* _Instructions for the task_
Since only the words are wanted, reproduce every entry exactly and leave the images behind.

* _Provided data_

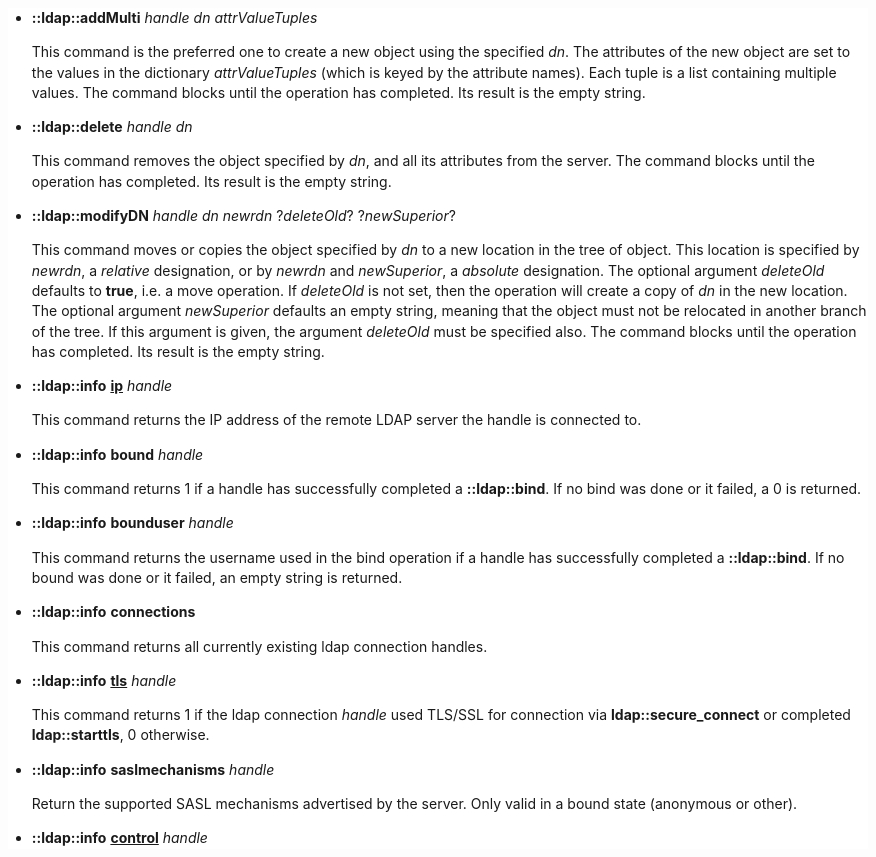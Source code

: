  - <a name='15'></a>__::ldap::addMulti__ *handle* *dn* *attrValueTuples*

    This command is the preferred one to create a new object using the specified
    *dn*\. The attributes of the new object are set to the values in the
    dictionary *attrValueTuples* \(which is keyed by the attribute names\)\. Each
    tuple is a list containing multiple values\. The command blocks until the
    operation has completed\. Its result is the empty string\.

  - <a name='16'></a>__::ldap::delete__ *handle* *dn*

    This command removes the object specified by *dn*, and all its attributes
    from the server\. The command blocks until the operation has completed\. Its
    result is the empty string\.

  - <a name='17'></a>__::ldap::modifyDN__ *handle* *dn* *newrdn* ?*deleteOld*? ?*newSuperior*?

    This command moves or copies the object specified by *dn* to a new
    location in the tree of object\. This location is specified by *newrdn*, a
    *relative* designation, or by *newrdn* and *newSuperior*, a
    *absolute* designation\. The optional argument *deleteOld* defaults to
    __true__, i\.e\. a move operation\. If *deleteOld* is not set, then the
    operation will create a copy of *dn* in the new location\. The optional
    argument *newSuperior* defaults an empty string, meaning that the object
    must not be relocated in another branch of the tree\. If this argument is
    given, the argument *deleteOld* must be specified also\. The command blocks
    until the operation has completed\. Its result is the empty string\.

  - <a name='18'></a>__::ldap::info__ __[ip](\.\./\.\./\.\./\.\./index\.md\#ip)__ *handle*

    This command returns the IP address of the remote LDAP server the handle is
    connected to\.

  - <a name='19'></a>__::ldap::info__ __bound__ *handle*

    This command returns 1 if a handle has successfully completed a
    __::ldap::bind__\. If no bind was done or it failed, a 0 is returned\.

  - <a name='20'></a>__::ldap::info__ __bounduser__ *handle*

    This command returns the username used in the bind operation if a handle has
    successfully completed a __::ldap::bind__\. If no bound was done or it
    failed, an empty string is returned\.

  - <a name='21'></a>__::ldap::info__ __connections__

    This command returns all currently existing ldap connection handles\.

  - <a name='22'></a>__::ldap::info__ __[tls](\.\./\.\./\.\./\.\./index\.md\#tls)__ *handle*

    This command returns 1 if the ldap connection *handle* used TLS/SSL for
    connection via __ldap::secure\_connect__ or completed
    __ldap::starttls__, 0 otherwise\.

  - <a name='23'></a>__::ldap::info__ __saslmechanisms__ *handle*

    Return the supported SASL mechanisms advertised by the server\. Only valid in
    a bound state \(anonymous or other\)\.

  - <a name='24'></a>__::ldap::info__ __[control](\.\./control/control\.md)__ *handle*
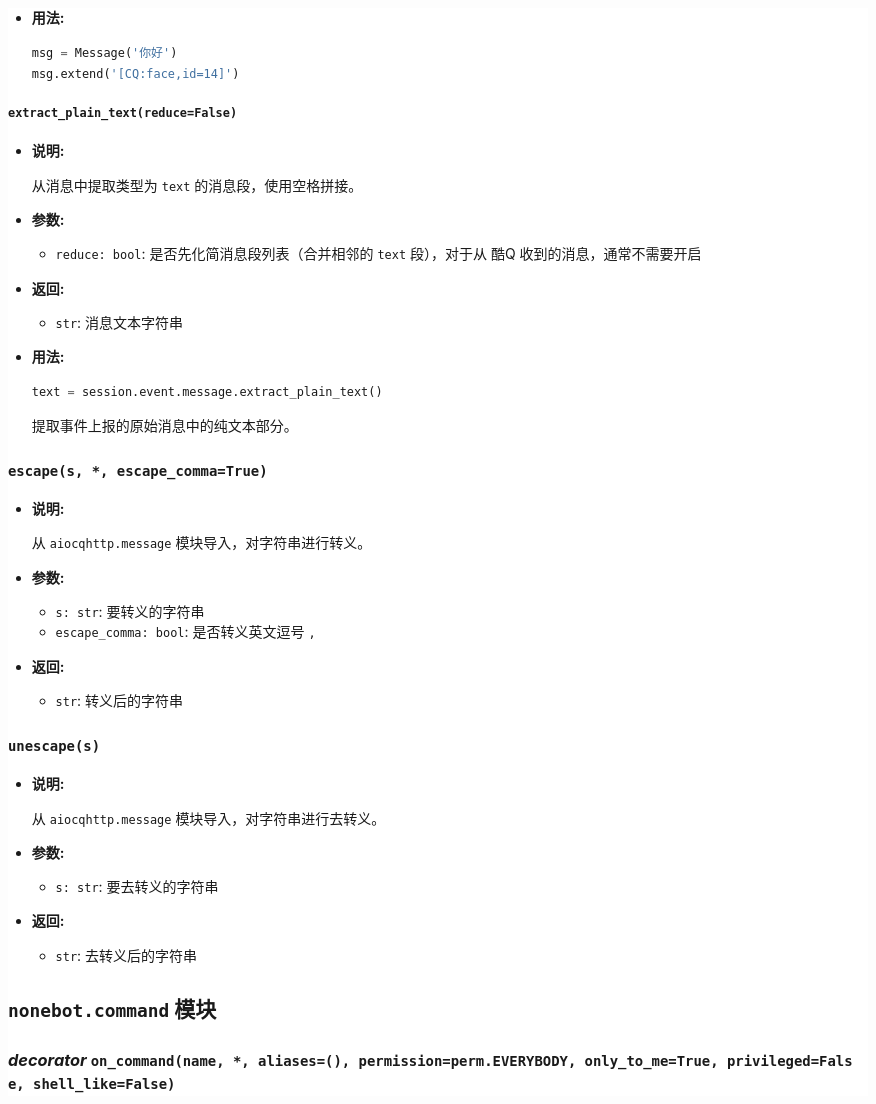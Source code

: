 - **用法:**

  ```python
  msg = Message('你好')
  msg.extend('[CQ:face,id=14]')
  ```

#### `extract_plain_text(reduce=False)`

- **说明:**

  从消息中提取类型为 `text` 的消息段，使用空格拼接。

- **参数:**

  - `reduce: bool`: 是否先化简消息段列表（合并相邻的 `text` 段），对于从 酷Q 收到的消息，通常不需要开启

- **返回:**

  - `str`: 消息文本字符串

- **用法:**

  ```python
  text = session.event.message.extract_plain_text()
  ```

  提取事件上报的原始消息中的纯文本部分。

### `escape(s, *, escape_comma=True)`

- **说明:**

  从 `aiocqhttp.message` 模块导入，对字符串进行转义。

- **参数:**

  - `s: str`: 要转义的字符串
  - `escape_comma: bool`: 是否转义英文逗号 `,`

- **返回:**

  - `str`: 转义后的字符串

### `unescape(s)`

- **说明:**

  从 `aiocqhttp.message` 模块导入，对字符串进行去转义。

- **参数:**

  - `s: str`: 要去转义的字符串

- **返回:**

  - `str`: 去转义后的字符串

## `nonebot.command` 模块

### _decorator_ `on_command(name, *, aliases=(), permission=perm.EVERYBODY, only_to_me=True, privileged=False, shell_like=False)`


[aiocqhttp]: https://github.com/richardchien/python-aiocqhttp/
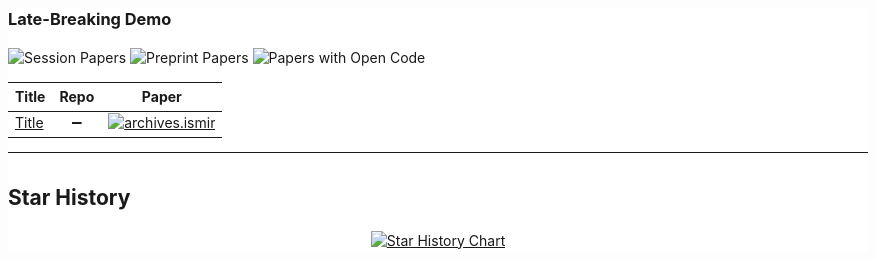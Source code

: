 ### Late-Breaking Demo

![Session Papers](https://img.shields.io/badge/Session%20Papers-41-42BA16) ![Preprint Papers](https://img.shields.io/badge/Preprint%20Papers-2-b31b1b) ![Papers with Open Code](https://img.shields.io/badge/Papers%20with%20Open%20Code-13-1D7FBF)

| **Title** | **Repo** | **Paper** |
|-----------|:--------:|:---------:|
| [Title](https://ismir2024program.ismir.net) | :heavy_minus_sign: | [![archives.ismir](https://img.shields.io/badge/pdf-ismir-2E6DA4.svg)](https://drive.google.com/file/d/1FrjpqyGu4Wl3Oj5WsxA6_1fkmVqRjrEu/preview) |

---

## Star History

<p align="center">
    <a href="https://star-history.com/#yamathcy/ISMIR-2024-Papers&Date" target="_blank">
        <img width="500" src="https://api.star-history.com/svg?repos=yamathcy/ISMIR-2024-Papers&type=Date" alt="Star History Chart">
    </a>
<p>
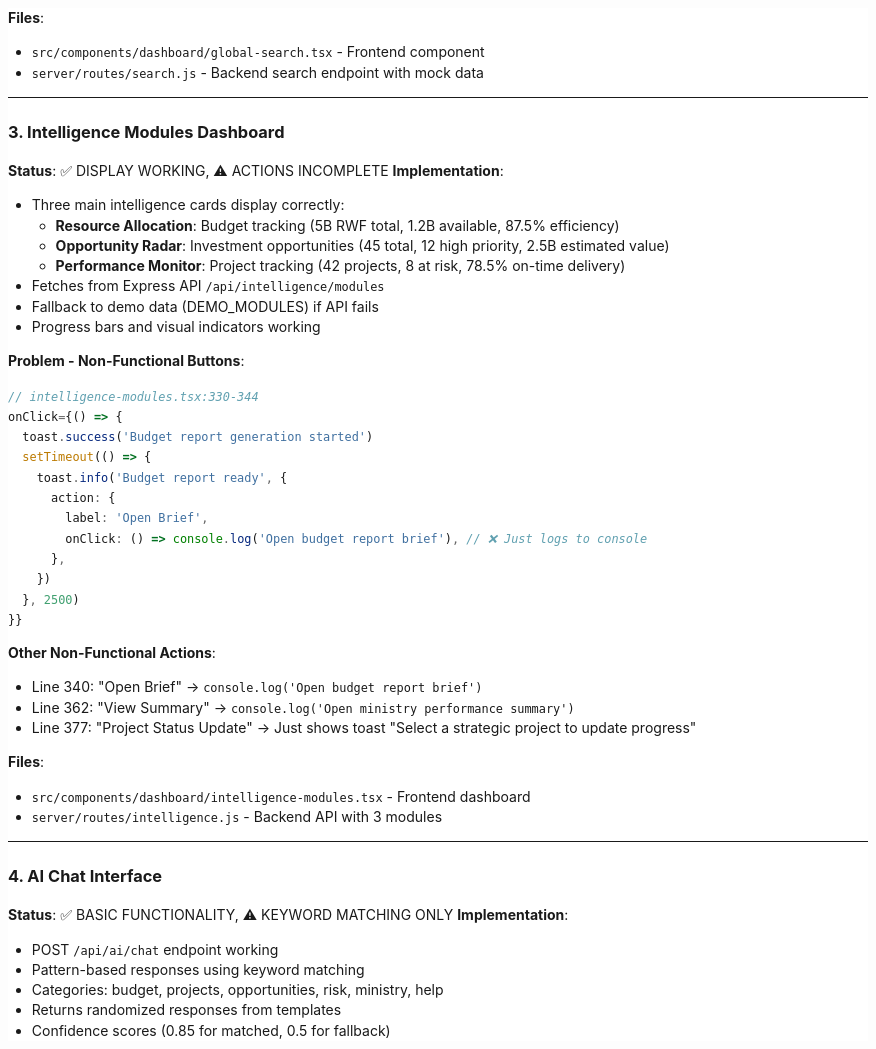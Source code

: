 **Files**:
- `src/components/dashboard/global-search.tsx` - Frontend component
- `server/routes/search.js` - Backend search endpoint with mock data

---

### 3. Intelligence Modules Dashboard
**Status**: ✅ DISPLAY WORKING, ⚠️ ACTIONS INCOMPLETE
**Implementation**:
- Three main intelligence cards display correctly:
  - **Resource Allocation**: Budget tracking (5B RWF total, 1.2B available, 87.5% efficiency)
  - **Opportunity Radar**: Investment opportunities (45 total, 12 high priority, 2.5B estimated value)
  - **Performance Monitor**: Project tracking (42 projects, 8 at risk, 78.5% on-time delivery)
- Fetches from Express API `/api/intelligence/modules`
- Fallback to demo data (DEMO_MODULES) if API fails
- Progress bars and visual indicators working

**Problem - Non-Functional Buttons**:
```typescript
// intelligence-modules.tsx:330-344
onClick={() => {
  toast.success('Budget report generation started')
  setTimeout(() => {
    toast.info('Budget report ready', {
      action: {
        label: 'Open Brief',
        onClick: () => console.log('Open budget report brief'), // ❌ Just logs to console
      },
    })
  }, 2500)
}}
```

**Other Non-Functional Actions**:
- Line 340: "Open Brief" → `console.log('Open budget report brief')`
- Line 362: "View Summary" → `console.log('Open ministry performance summary')`
- Line 377: "Project Status Update" → Just shows toast "Select a strategic project to update progress"

**Files**:
- `src/components/dashboard/intelligence-modules.tsx` - Frontend dashboard
- `server/routes/intelligence.js` - Backend API with 3 modules

---

### 4. AI Chat Interface
**Status**: ✅ BASIC FUNCTIONALITY, ⚠️ KEYWORD MATCHING ONLY
**Implementation**:
- POST `/api/ai/chat` endpoint working
- Pattern-based responses using keyword matching
- Categories: budget, projects, opportunities, risk, ministry, help
- Returns randomized responses from templates
- Confidence scores (0.85 for matched, 0.5 for fallback)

* _Exercise answer_
Source code

:  - <a name='15'></a>__::ldap::addMulti__ *handle* *dn* *attrValueTuples*

    This command is the preferred one to create a new object using the specified
    *dn*\. The attributes of the new object are set to the values in the
    dictionary *attrValueTuples* \(which is keyed by the attribute names\)\. Each
    tuple is a list containing multiple values\. The command blocks until the
    operation has completed\. Its result is the empty string\.

  - <a name='16'></a>__::ldap::delete__ *handle* *dn*

    This command removes the object specified by *dn*, and all its attributes
    from the server\. The command blocks until the operation has completed\. Its
    result is the empty string\.

  - <a name='17'></a>__::ldap::modifyDN__ *handle* *dn* *newrdn* ?*deleteOld*? ?*newSuperior*?

    This command moves or copies the object specified by *dn* to a new
    location in the tree of object\. This location is specified by *newrdn*, a
    *relative* designation, or by *newrdn* and *newSuperior*, a
    *absolute* designation\. The optional argument *deleteOld* defaults to
    __true__, i\.e\. a move operation\. If *deleteOld* is not set, then the
    operation will create a copy of *dn* in the new location\. The optional
    argument *newSuperior* defaults an empty string, meaning that the object
    must not be relocated in another branch of the tree\. If this argument is
    given, the argument *deleteOld* must be specified also\. The command blocks
    until the operation has completed\. Its result is the empty string\.

  - <a name='18'></a>__::ldap::info__ __[ip](\.\./\.\./\.\./\.\./index\.md\#ip)__ *handle*

    This command returns the IP address of the remote LDAP server the handle is
    connected to\.

  - <a name='19'></a>__::ldap::info__ __bound__ *handle*

    This command returns 1 if a handle has successfully completed a
    __::ldap::bind__\. If no bind was done or it failed, a 0 is returned\.

  - <a name='20'></a>__::ldap::info__ __bounduser__ *handle*

    This command returns the username used in the bind operation if a handle has
    successfully completed a __::ldap::bind__\. If no bound was done or it
    failed, an empty string is returned\.

  - <a name='21'></a>__::ldap::info__ __connections__

    This command returns all currently existing ldap connection handles\.

  - <a name='22'></a>__::ldap::info__ __[tls](\.\./\.\./\.\./\.\./index\.md\#tls)__ *handle*

    This command returns 1 if the ldap connection *handle* used TLS/SSL for
    connection via __ldap::secure\_connect__ or completed
    __ldap::starttls__, 0 otherwise\.

  - <a name='23'></a>__::ldap::info__ __saslmechanisms__ *handle*

    Return the supported SASL mechanisms advertised by the server\. Only valid in
    a bound state \(anonymous or other\)\.

  - <a name='24'></a>__::ldap::info__ __[control](\.\./control/control\.md)__ *handle*
Source code

: - **用法:**

  ```python
  msg = Message('你好')
  msg.extend('[CQ:face,id=14]')
  ```

#### `extract_plain_text(reduce=False)`

- **说明:**

  从消息中提取类型为 `text` 的消息段，使用空格拼接。

- **参数:**

  - `reduce: bool`: 是否先化简消息段列表（合并相邻的 `text` 段），对于从 酷Q 收到的消息，通常不需要开启

- **返回:**

  - `str`: 消息文本字符串

- **用法:**

  ```python
  text = session.event.message.extract_plain_text()
  ```

  提取事件上报的原始消息中的纯文本部分。

### `escape(s, *, escape_comma=True)`

- **说明:**

  从 `aiocqhttp.message` 模块导入，对字符串进行转义。

- **参数:**

  - `s: str`: 要转义的字符串
  - `escape_comma: bool`: 是否转义英文逗号 `,`

- **返回:**

  - `str`: 转义后的字符串

### `unescape(s)`

- **说明:**

  从 `aiocqhttp.message` 模块导入，对字符串进行去转义。

- **参数:**

  - `s: str`: 要去转义的字符串

- **返回:**

  - `str`: 去转义后的字符串

## `nonebot.command` 模块

### _decorator_ `on_command(name, *, aliases=(), permission=perm.EVERYBODY, only_to_me=True, privileged=False, shell_like=False)`


[aiocqhttp]: https://github.com/richardchien/python-aiocqhttp/
Source code

: ### Late-Breaking Demo

![Session Papers](https://img.shields.io/badge/Session%20Papers-41-42BA16) ![Preprint Papers](https://img.shields.io/badge/Preprint%20Papers-2-b31b1b) ![Papers with Open Code](https://img.shields.io/badge/Papers%20with%20Open%20Code-13-1D7FBF)

| **Title** | **Repo** | **Paper** |
|-----------|:--------:|:---------:|
| [Title](https://ismir2024program.ismir.net) | :heavy_minus_sign: | [![archives.ismir](https://img.shields.io/badge/pdf-ismir-2E6DA4.svg)](https://drive.google.com/file/d/1FrjpqyGu4Wl3Oj5WsxA6_1fkmVqRjrEu/preview) |

---

## Star History

<p align="center">
    <a href="https://star-history.com/#yamathcy/ISMIR-2024-Papers&Date" target="_blank">
        <img width="500" src="https://api.star-history.com/svg?repos=yamathcy/ISMIR-2024-Papers&type=Date" alt="Star History Chart">
    </a>
<p>
Source code

: **Files**:
- `src/components/dashboard/global-search.tsx` - Frontend component
- `server/routes/search.js` - Backend search endpoint with mock data

---

### 3. Intelligence Modules Dashboard
**Status**: ✅ DISPLAY WORKING, ⚠️ ACTIONS INCOMPLETE
**Implementation**:
- Three main intelligence cards display correctly:
  - **Resource Allocation**: Budget tracking (5B RWF total, 1.2B available, 87.5% efficiency)
  - **Opportunity Radar**: Investment opportunities (45 total, 12 high priority, 2.5B estimated value)
  - **Performance Monitor**: Project tracking (42 projects, 8 at risk, 78.5% on-time delivery)
- Fetches from Express API `/api/intelligence/modules`
- Fallback to demo data (DEMO_MODULES) if API fails
- Progress bars and visual indicators working

**Problem - Non-Functional Buttons**:
```typescript
// intelligence-modules.tsx:330-344
onClick={() => {
  toast.success('Budget report generation started')
  setTimeout(() => {
    toast.info('Budget report ready', {
      action: {
        label: 'Open Brief',
        onClick: () => console.log('Open budget report brief'), // ❌ Just logs to console
      },
    })
  }, 2500)
}}
```

**Other Non-Functional Actions**:
- Line 340: "Open Brief" → `console.log('Open budget report brief')`
- Line 362: "View Summary" → `console.log('Open ministry performance summary')`
- Line 377: "Project Status Update" → Just shows toast "Select a strategic project to update progress"

**Files**:
- `src/components/dashboard/intelligence-modules.tsx` - Frontend dashboard
- `server/routes/intelligence.js` - Backend API with 3 modules

---

### 4. AI Chat Interface
**Status**: ✅ BASIC FUNCTIONALITY, ⚠️ KEYWORD MATCHING ONLY
**Implementation**:
- POST `/api/ai/chat` endpoint working
- Pattern-based responses using keyword matching
- Categories: budget, projects, opportunities, risk, ministry, help
- Returns randomized responses from templates
- Confidence scores (0.85 for matched, 0.5 for fallback)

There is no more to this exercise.